In your copy, drop the images and return each record exactly as it stands.

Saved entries

# # # # #

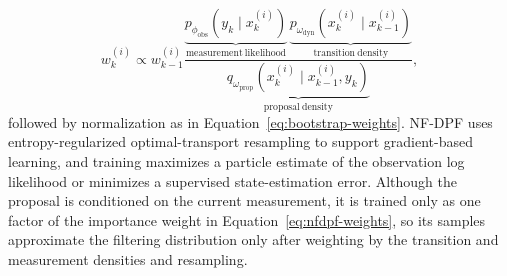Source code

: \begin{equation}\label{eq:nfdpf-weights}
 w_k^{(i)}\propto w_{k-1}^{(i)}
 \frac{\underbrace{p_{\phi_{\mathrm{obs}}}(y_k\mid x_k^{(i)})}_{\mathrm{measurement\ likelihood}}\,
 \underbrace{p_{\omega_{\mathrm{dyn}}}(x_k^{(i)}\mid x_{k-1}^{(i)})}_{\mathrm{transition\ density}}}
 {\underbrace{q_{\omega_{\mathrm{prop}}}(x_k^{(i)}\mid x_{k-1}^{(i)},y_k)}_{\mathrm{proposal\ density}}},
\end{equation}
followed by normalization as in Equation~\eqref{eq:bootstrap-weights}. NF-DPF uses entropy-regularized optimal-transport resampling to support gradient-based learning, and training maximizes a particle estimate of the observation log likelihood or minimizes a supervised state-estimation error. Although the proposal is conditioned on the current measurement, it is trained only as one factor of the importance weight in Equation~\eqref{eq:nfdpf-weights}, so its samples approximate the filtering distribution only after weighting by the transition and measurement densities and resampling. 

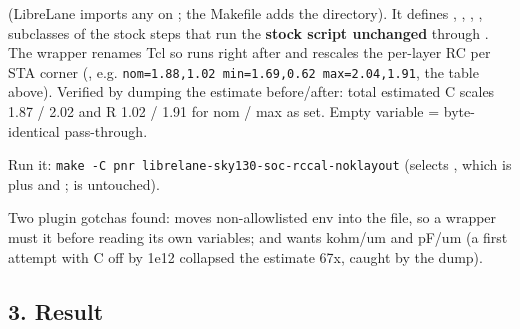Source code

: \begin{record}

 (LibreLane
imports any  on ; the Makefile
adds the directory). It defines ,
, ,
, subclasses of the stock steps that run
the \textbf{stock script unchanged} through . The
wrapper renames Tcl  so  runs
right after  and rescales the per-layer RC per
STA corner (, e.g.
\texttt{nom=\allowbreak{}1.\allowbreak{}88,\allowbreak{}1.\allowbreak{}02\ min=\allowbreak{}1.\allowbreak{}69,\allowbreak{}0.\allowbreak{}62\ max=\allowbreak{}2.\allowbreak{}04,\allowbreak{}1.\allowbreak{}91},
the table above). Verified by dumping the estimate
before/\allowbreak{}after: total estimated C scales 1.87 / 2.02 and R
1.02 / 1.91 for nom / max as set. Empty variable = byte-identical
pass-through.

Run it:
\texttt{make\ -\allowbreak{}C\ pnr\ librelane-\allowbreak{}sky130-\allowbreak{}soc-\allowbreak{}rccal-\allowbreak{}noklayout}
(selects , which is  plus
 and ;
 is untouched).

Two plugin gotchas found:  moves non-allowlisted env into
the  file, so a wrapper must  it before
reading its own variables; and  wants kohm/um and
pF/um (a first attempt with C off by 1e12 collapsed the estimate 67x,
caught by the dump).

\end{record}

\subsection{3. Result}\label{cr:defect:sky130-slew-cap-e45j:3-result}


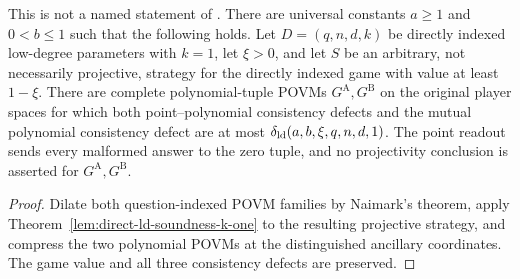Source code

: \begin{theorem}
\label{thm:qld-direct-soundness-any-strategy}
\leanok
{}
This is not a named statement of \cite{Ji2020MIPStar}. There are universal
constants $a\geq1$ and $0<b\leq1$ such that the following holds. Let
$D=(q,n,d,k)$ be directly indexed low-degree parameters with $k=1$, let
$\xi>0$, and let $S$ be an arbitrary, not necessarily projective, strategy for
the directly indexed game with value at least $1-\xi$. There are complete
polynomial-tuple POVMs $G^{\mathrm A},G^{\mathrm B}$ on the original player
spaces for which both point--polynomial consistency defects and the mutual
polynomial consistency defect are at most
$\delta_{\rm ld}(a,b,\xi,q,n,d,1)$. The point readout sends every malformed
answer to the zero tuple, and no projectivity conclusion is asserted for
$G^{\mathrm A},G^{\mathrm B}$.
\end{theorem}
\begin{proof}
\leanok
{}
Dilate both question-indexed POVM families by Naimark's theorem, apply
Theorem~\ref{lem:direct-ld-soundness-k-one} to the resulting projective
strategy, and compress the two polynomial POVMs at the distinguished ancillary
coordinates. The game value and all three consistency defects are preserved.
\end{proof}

# # # # #

▸ **Your response**:
Source code

: \begin{equation}\label{eq:nfdpf-weights}
 w_k^{(i)}\propto w_{k-1}^{(i)}
 \frac{\underbrace{p_{\phi_{\mathrm{obs}}}(y_k\mid x_k^{(i)})}_{\mathrm{measurement\ likelihood}}\,
 \underbrace{p_{\omega_{\mathrm{dyn}}}(x_k^{(i)}\mid x_{k-1}^{(i)})}_{\mathrm{transition\ density}}}
 {\underbrace{q_{\omega_{\mathrm{prop}}}(x_k^{(i)}\mid x_{k-1}^{(i)},y_k)}_{\mathrm{proposal\ density}}},
\end{equation}
followed by normalization as in Equation~\eqref{eq:bootstrap-weights}. NF-DPF uses entropy-regularized optimal-transport resampling to support gradient-based learning, and training maximizes a particle estimate of the observation log likelihood or minimizes a supervised state-estimation error. Although the proposal is conditioned on the current measurement, it is trained only as one factor of the importance weight in Equation~\eqref{eq:nfdpf-weights}, so its samples approximate the filtering distribution only after weighting by the transition and measurement densities and resampling. 

Source code

: \begin{record}

 (LibreLane
imports any  on ; the Makefile
adds the directory). It defines ,
, ,
, subclasses of the stock steps that run
the \textbf{stock script unchanged} through . The
wrapper renames Tcl  so  runs
right after  and rescales the per-layer RC per
STA corner (, e.g.
\texttt{nom=\allowbreak{}1.\allowbreak{}88,\allowbreak{}1.\allowbreak{}02\ min=\allowbreak{}1.\allowbreak{}69,\allowbreak{}0.\allowbreak{}62\ max=\allowbreak{}2.\allowbreak{}04,\allowbreak{}1.\allowbreak{}91},
the table above). Verified by dumping the estimate
before/\allowbreak{}after: total estimated C scales 1.87 / 2.02 and R
1.02 / 1.91 for nom / max as set. Empty variable = byte-identical
pass-through.

Run it:
\texttt{make\ -\allowbreak{}C\ pnr\ librelane-\allowbreak{}sky130-\allowbreak{}soc-\allowbreak{}rccal-\allowbreak{}noklayout}
(selects , which is  plus
 and ;
 is untouched).

Two plugin gotchas found:  moves non-allowlisted env into
the  file, so a wrapper must  it before
reading its own variables; and  wants kohm/um and
pF/um (a first attempt with C off by 1e12 collapsed the estimate 67x,
caught by the dump).

\end{record}

\subsection{3. Result}\label{cr:defect:sky130-slew-cap-e45j:3-result}


Source code

: \begin{theorem}
\label{thm:qld-direct-soundness-any-strategy}
\leanok
{}
This is not a named statement of \cite{Ji2020MIPStar}. There are universal
constants $a\geq1$ and $0<b\leq1$ such that the following holds. Let
$D=(q,n,d,k)$ be directly indexed low-degree parameters with $k=1$, let
$\xi>0$, and let $S$ be an arbitrary, not necessarily projective, strategy for
the directly indexed game with value at least $1-\xi$. There are complete
polynomial-tuple POVMs $G^{\mathrm A},G^{\mathrm B}$ on the original player
spaces for which both point--polynomial consistency defects and the mutual
polynomial consistency defect are at most
$\delta_{\rm ld}(a,b,\xi,q,n,d,1)$. The point readout sends every malformed
answer to the zero tuple, and no projectivity conclusion is asserted for
$G^{\mathrm A},G^{\mathrm B}$.
\end{theorem}
\begin{proof}
\leanok
{}
Dilate both question-indexed POVM families by Naimark's theorem, apply
Theorem~\ref{lem:direct-ld-soundness-k-one} to the resulting projective
strategy, and compress the two polynomial POVMs at the distinguished ancillary
coordinates. The game value and all three consistency defects are preserved.
\end{proof}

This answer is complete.